Otherworldly holidays: in Conversation
A poetic rumination on the surreal intersection of necromancy, personal loss, and cosmic humor, blending reflections on psychomanteums, magic, and otherworldly holidays.
Dear Chad,
I surmised “Psychomanteum” was a portmanteau so surreally gussied it deserves an infomercial that proceeds documentaries about middle earth holidays. Holidays where “The animals rise, grateful / & ungrayed,” flora considering synthetic options. Only in a Foret opus does plant life germinate aided by palm plastic (“like a bright thorn began in a doll hand”). Subsequently, the last time I saw a doll portmanteau, marionettes were tangled on a garage sale’s folding table.
To my chagrin, psychomanteum is lexically extant. Joe Nickell, “a former stage magician” describes the psychomanteum as “a chamber with a mirror into which one gazes in hopes of seeing spirits of the dead. The chamber is dark, save for a dim lightbulb or a candle.”1 Sleepover summonings conducted in bathrooms, moot once necromancy accepts LED. Gazing at gazers is an underplayed literary opportunity, though your opening extolls it:
The secret to scrying is learning how to look
between wax grapes & find yourself
observed from another dimension.
I read your poetry alongside Steve Bellin-Oka’s Instructions for Seeing a Ghost, one of that collection’s deceased’s “spleen rupturing like a water balloon / thrown against the side of a barn.” Whereas Bellin-Oka’s speakers practice epistolary divination in such poems as “Postcard to John, with a View of the French Quarter” and “Letter to John, with Plague of Absent Bees,” your instructions emphasize cinder and ichthyology: “Leave your long cigarette / burning near the bathtub,” “Become / very bored like cannibal fish watching mountains // grow nose hair.” When our mutual friend Angela died, I imagined her suddenly privy to the interplanetary skinny on our favorite quandaries. This is the person who went out of her way finding me a DVD on the Falkville Ufonaut, her roommate from Pascagoula, MS, where aliens made like HVAC, putting the duct in abduction. She’d appreciate your lines “Soon the stars / will earn another edge, go quiet // under all that cosmic kudzu.” Way to combine Southernness and outer space, Chad. Maybe it’s Venusian magnolia that revives Bashō, who appears in your seventh stanza, his “robes dotted with radiant dandruff,” confirming a bardo’s forbearance of Head & Shoulders.

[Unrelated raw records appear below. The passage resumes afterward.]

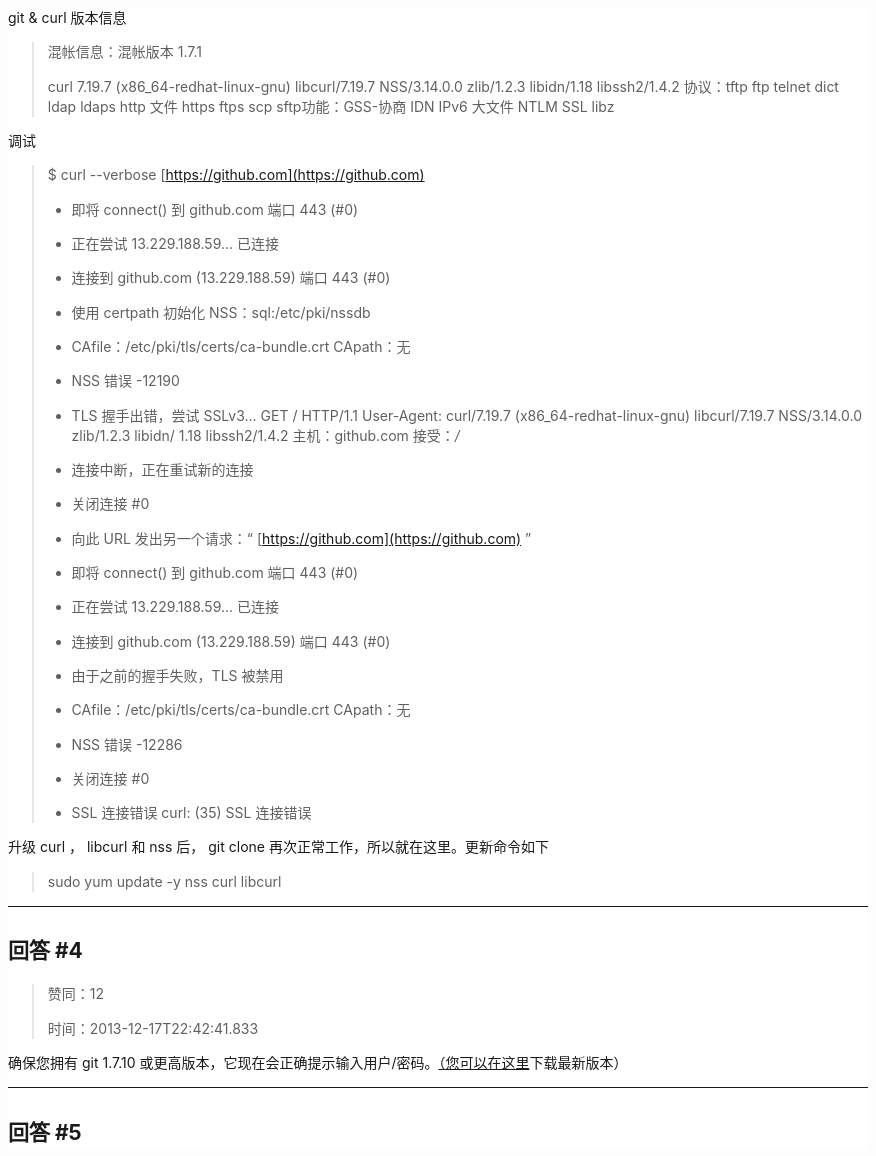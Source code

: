 git & curl 版本信息

> 混帐信息：混帐版本 1.7.1
> 
> curl 7.19.7 (x86_64-redhat-linux-gnu) libcurl/7.19.7 NSS/3.14.0.0 zlib/1.2.3 libidn/1.18 libssh2/1.4.2 协议：tftp ftp telnet dict ldap ldaps http 文件 https ftps scp sftp功能：GSS-协商 IDN IPv6 大文件 NTLM SSL libz

调试

> $ curl --verbose [https://github.com](https://github.com)
> 
> *   即将 connect() 到 github.com 端口 443 (#0)
> *   正在尝试 13.229.188.59... 已连接
> *   连接到 github.com (13.229.188.59) 端口 443 (#0)
> *   使用 certpath 初始化 NSS：sql:/etc/pki/nssdb
> *   CAfile：/etc/pki/tls/certs/ca-bundle.crt CApath：无
> *   NSS 错误 -12190
> *   TLS 握手出错，尝试 SSLv3... GET / HTTP/1.1 User-Agent: curl/7.19.7 (x86_64-redhat-linux-gnu) libcurl/7.19.7 NSS/3.14.0.0 zlib/1.2.3 libidn/ 1.18 libssh2/1.4.2 主机：github.com 接受：*/*
>     
>     
> *   连接中断，正在重试新的连接
>     
>     
> *   关闭连接 #0
> *   向此 URL 发出另一个请求：“ [https://github.com](https://github.com) ”
> *   即将 connect() 到 github.com 端口 443 (#0)
> *   正在尝试 13.229.188.59... 已连接
> *   连接到 github.com (13.229.188.59) 端口 443 (#0)
> *   由于之前的握手失败，TLS 被禁用
> *   CAfile：/etc/pki/tls/certs/ca-bundle.crt CApath：无
> *   NSS 错误 -12286
> *   关闭连接 #0
> *   SSL 连接错误 curl: (35) SSL 连接错误

升级 curl ， libcurl 和 nss 后， git clone 再次正常工作，所以就在这里。更新命令如下

> sudo yum update -y nss curl libcurl

* * *

## 回答 #4

> 赞同：12
> 
> 时间：2013-12-17T22:42:41.833

确保您拥有 git 1.7.10 或更高版本，它现在会正确提示输入用户/密码。[（您可以在这里](http://git-scm.com/downloads)下载最新版本）

* * *

## 回答 #5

When an early mentor introduced me to Bashō’s haibun technique, my prose blocks brokered codices. Proxies for slideshow scrying, haibuns contrast “memory removed to make room,” the afterlife as winsome as microfiche. Post-haibun or nonprofit workweek, I wrote a bathroom spider ode at my foodbank job where I coordinated data in a cubicle equal parts donor software and ice tray aspirant. The building’s arachnids stationary like our fundraising thermometer once the burger-chain millionaire adjusted his pledge. A financial custodian, your ending rethinks the estate-gift concept, telling us
You are often
better off leaving all you loved
to a spider that lowered itself
from a fan blade, drifted on
a breath, listened to your lungs
which seemed to hum like
the source of all silk.
Ponder the scale of propeller to spinneret. Ponder Joe Nickell. Believing in magic means a podcast on dove-accommodating sleeves downloaded in the Kuiper belt. Your claim, “The future / always finds you but never looks as wise / as you wanted,” reminds me that one can séance a quadrant, but a psychomanteum needs the crystal ball that dated convexity’s PhD. Or the sodium-vapor in your poem.
Sincerely,
Jon
Prompt
Names of other highfalutin architectures: megarons, sudatoriums, undercrofts, and whispering galleries. Poeticize one. Steve Bellin-Oka’s “She Was Always Sleeping Then” mentions “wall paint drying in humid weather,” a smell you can feel. Include a similar synesthesia when writing about preparations required of your room.
https://centerforinquiry.org/blog/experiencing_the_psychomanteum/
Jon,
Your attention to language and connections is unparalleled and always a joy to experience. Heck, you might be art’s greatest advocate. You’re definitely the funnest reviewer. Thanks for spending time with these lines.